**Task prompt**: Look through the entries that follow and return each line that has the string "also".
Segment Open
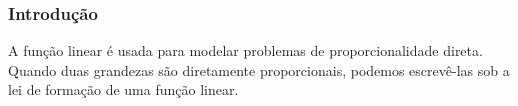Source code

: \subsubsection{Introdução}


A função linear é usada para modelar problemas de
proporcionalidade direta. Quando duas grandezas são
diretamente proporcionais, podemos escrevê-las sob a lei de
formação de uma função linear.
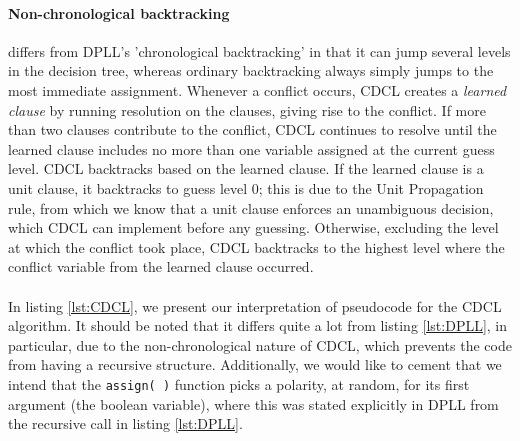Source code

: \paragraph{Non-chronological backtracking} differs from DPLL's 'chronological backtracking' in that it can jump several levels in the decision tree, whereas ordinary backtracking always simply jumps to the most immediate assignment. Whenever a conflict occurs, CDCL creates a \emph{learned clause} by running resolution on the clauses, giving rise to the conflict. If more than two clauses contribute to the conflict, CDCL continues to resolve until the learned clause includes no more than one variable assigned at the current guess level. CDCL backtracks based on the learned clause. If the learned clause is a unit clause, it backtracks to guess level \(0\); this is due to the Unit Propagation rule, from which we know that a unit clause enforces an unambiguous decision, which CDCL can implement before any guessing. Otherwise, excluding the level at which the conflict took place, CDCL backtracks to the highest level where the conflict variable from the learned clause occurred.
\\
\\
In listing \ref{lst:CDCL}, we present our interpretation of pseudocode for the CDCL algorithm. It should be noted that it differs quite a lot from listing \ref{lst:DPLL}, in particular, due to the non-chronological nature of CDCL, which prevents the code from having a recursive structure. Additionally, we would like to cement that we intend that the \texttt{assign( )} function picks a polarity, at random, for its first argument (the boolean variable), where this was stated explicitly in DPLL from the recursive call in listing \ref{lst:DPLL}. 

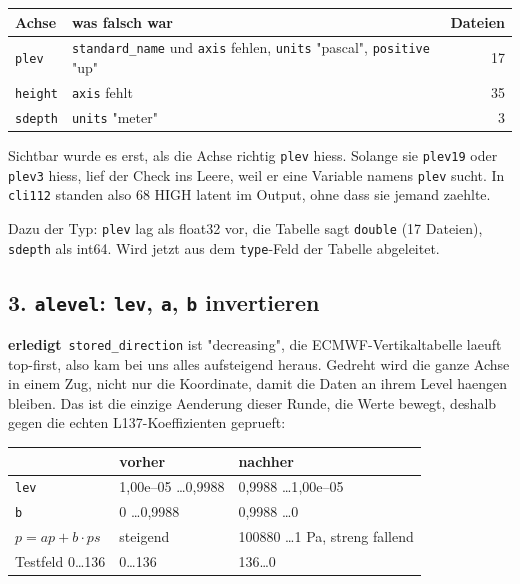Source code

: \documentclass[11pt,a4paper]{article}
\newcommand{\code}[1]{\texttt{\small #1}}
\newcommand{\ok}{\textcolor{green!45!black}{\textbf{erledigt}}}
\begin{document}
\begin{center}
\begin{tabular}{llr}
\toprule
\textbf{Achse} & \textbf{was falsch war} & \textbf{Dateien} \\
\midrule
\code{plev}   & \code{standard\_name} und \code{axis} fehlen, \code{units} "pascal", \code{positive} "up" & 17 \\
\code{height} & \code{axis} fehlt & 35 \\
\code{sdepth} & \code{units} "meter" & 3 \\
\bottomrule
\end{tabular}
\end{center}

Sichtbar wurde es erst, als die Achse richtig \code{plev} hiess. Solange sie
\code{plev19} oder \code{plev3} hiess, lief der Check ins Leere, weil er eine
Variable namens \code{plev} sucht. In \code{cli112} standen also 68 HIGH latent im
Output, ohne dass sie jemand zaehlte.

Dazu der Typ: \code{plev} lag als float32 vor, die Tabelle sagt \code{double}
(17 Dateien), \code{sdepth} als int64. Wird jetzt aus dem \code{type}-Feld der
Tabelle abgeleitet.

\subsection*{3. \code{alevel}: \code{lev}, \code{a}, \code{b} invertieren}
\ok\ \code{stored\_direction} ist "decreasing", die ECMWF-Vertikaltabelle laeuft
top-first, also kam bei uns alles aufsteigend heraus. Gedreht wird die ganze Achse in
einem Zug, nicht nur die Koordinate, damit die Daten an ihrem Level haengen bleiben.
Das ist die einzige Aenderung dieser Runde, die Werte bewegt, deshalb gegen die
echten L137-Koeffizienten geprueft:

\begin{center}
\begin{tabular}{lll}
\toprule
& \textbf{vorher} & \textbf{nachher} \\
\midrule
\code{lev}            & 1{,}00e--05 \dots 0{,}9988 & 0{,}9988 \dots 1{,}00e--05 \\
\code{b}              & 0 \dots 0{,}9988 & 0{,}9988 \dots 0 \\
$p = ap + b \cdot ps$ & steigend & 100880 \dots 1 Pa, streng fallend \\
Testfeld 0\dots136    & 0\dots136 & 136\dots0 \\
\bottomrule
\end{tabular}
\end{center}
\end{document}
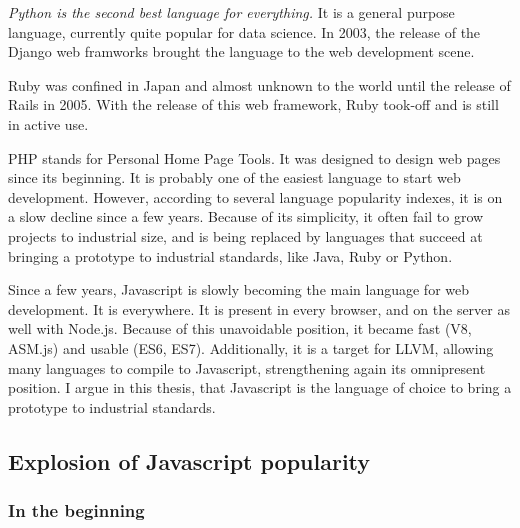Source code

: \textit{Python is the second best language for everything.}
It is a general purpose language, currently quite popular for data science.
In 2003, the release of the Django web framworks brought the language to the web development scene.

Ruby was confined in Japan and almost unknown to the world until the release of Rails in 2005.
With the release of this web framework, Ruby took-off and is still in active use.

PHP stands for Personal Home Page Tools.
It was designed to design web pages since its beginning.
It is probably one of the easiest language to start web development.
However, according to several language popularity indexes, it is on a slow decline since a few years.
Because of its simplicity, it often fail to grow projects to industrial size, and is being replaced by languages that succeed at bringing a prototype to industrial standards, like Java, Ruby or Python.


Since a few years, Javascript is slowly becoming the main language for web development.
It is everywhere.
It is present in every browser, and on the server as well with Node.js.
Because of this unavoidable position, it became fast (V8, ASM.js) and usable (ES6, ES7).
Additionally, it is a target for LLVM, allowing many languages to compile to Javascript, strengthening again its omnipresent position.
I argue in this thesis, that Javascript is the language of choice to bring a prototype to industrial standards.

\subsection{Explosion of Javascript popularity}

\subsubsection{In the beginning}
Segment Closed
**Task answer**:
Variable namens \code{plev} sucht. In \code{cli112} standen also 68 HIGH latent im
top-first, also kam bei uns alles aufsteigend heraus. Gedreht wird die ganze Achse in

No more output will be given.